══ DATA FOR PROCESSING

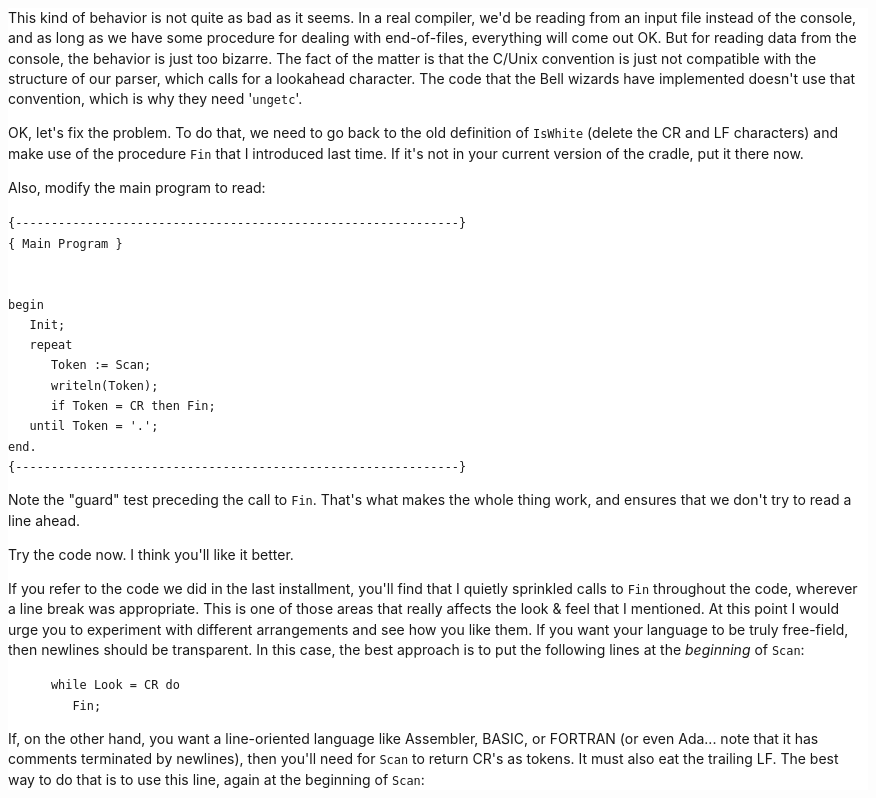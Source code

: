 This kind of behavior is not quite as bad as it seems.  In a real
compiler,  we'd  be  reading  from  an input file instead of  the
console, and as long  as  we have some procedure for dealing with
end-of-files, everything will come out  OK.  But for reading data
from the console, the behavior is just too bizarre.  The  fact of
the matter is that the C/Unix convention is  just  not compatible
with the structure of  our  parser,  which  calls for a lookahead
character.    The  code that the Bell  wizards  have  implemented
doesn't use that convention, which is why they need '`ungetc`'.

OK, let's fix the problem.  To do that, we need to go back to the
old definition of `IsWhite` (delete the CR and  LF  characters) and
make  use  of  the procedure `Fin` that I introduced last time.  If
it's not in your current version of the cradle, put it there now.

Also, modify the main program to read:

    {--------------------------------------------------------------}
    { Main Program }
    
    
    begin
       Init;
       repeat
          Token := Scan;
          writeln(Token);
          if Token = CR then Fin;
       until Token = '.';
    end.
    {--------------------------------------------------------------}

Note the "guard"  test  preceding  the  call to `Fin`.  That's what
makes the whole thing work, and ensures that we don't try to read
a line ahead.
                             
Try the code now. I think you'll like it better.

If you refer to the code  we  did in the last installment, you'll
find that I quietly sprinkled calls to `Fin` throughout  the code,
wherever  a line break was appropriate.  This  is  one  of  those
areas that really affects the look  &  feel that I mentioned.  At
this  point  I  would  urge  you  to  experiment  with  different
arrangements  and  see  how  you  like  them.    If you want your
language  to  be  truly  free-field,  then  newlines   should  be
transparent.   In  this  case,  the  best  approach is to put the
following lines at the _beginning_ of `Scan`:

          while Look = CR do
             Fin;

If, on the other  hand,  you  want  a line-oriented language like
Assembler, BASIC, or FORTRAN  (or  even  Ada...  note that it has
comments terminated by newlines),  then  you'll  need for `Scan` to
return CR's as tokens.  It  must  also  eat the trailing LF.  The
best way to do that is to use this line,  again  at the beginning
of `Scan`:
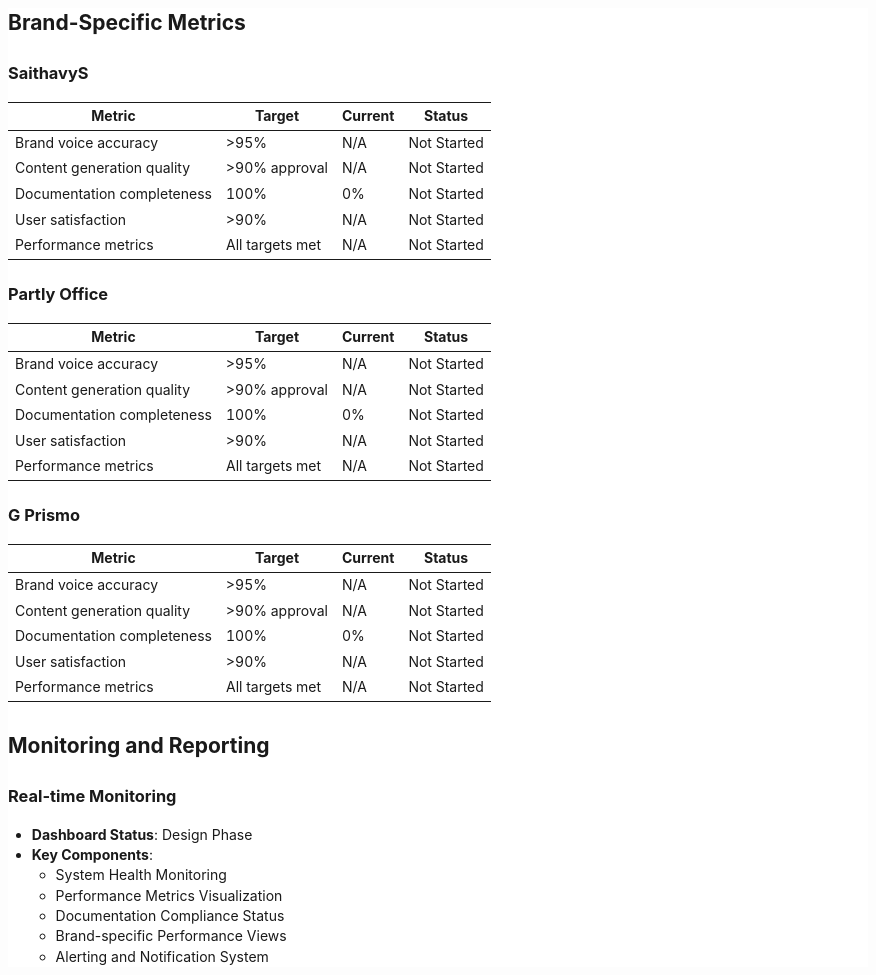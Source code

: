 ## Brand-Specific Metrics

### SaithavyS

| Metric | Target | Current | Status |
|--------|--------|---------|--------|
| Brand voice accuracy | >95% | N/A | Not Started |
| Content generation quality | >90% approval | N/A | Not Started |
| Documentation completeness | 100% | 0% | Not Started |
| User satisfaction | >90% | N/A | Not Started |
| Performance metrics | All targets met | N/A | Not Started |

### Partly Office

| Metric | Target | Current | Status |
|--------|--------|---------|--------|
| Brand voice accuracy | >95% | N/A | Not Started |
| Content generation quality | >90% approval | N/A | Not Started |
| Documentation completeness | 100% | 0% | Not Started |
| User satisfaction | >90% | N/A | Not Started |
| Performance metrics | All targets met | N/A | Not Started |

### G Prismo

| Metric | Target | Current | Status |
|--------|--------|---------|--------|
| Brand voice accuracy | >95% | N/A | Not Started |
| Content generation quality | >90% approval | N/A | Not Started |
| Documentation completeness | 100% | 0% | Not Started |
| User satisfaction | >90% | N/A | Not Started |
| Performance metrics | All targets met | N/A | Not Started |

## Monitoring and Reporting

### Real-time Monitoring

- **Dashboard Status**: Design Phase
- **Key Components**:
  - System Health Monitoring
  - Performance Metrics Visualization
  - Documentation Compliance Status
  - Brand-specific Performance Views
  - Alerting and Notification System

════

> YOUR TASK
Set down word for word the lines from the opening of the entries above through the line that contains "from the console, the", and omit every picture.

> ANSWER TO THIS TASK
Source code

: This kind of behavior is not quite as bad as it seems.  In a real
compiler,  we'd  be  reading  from  an input file instead of  the
console, and as long  as  we have some procedure for dealing with
end-of-files, everything will come out  OK.  But for reading data
from the console, the behavior is just too bizarre.  The  fact of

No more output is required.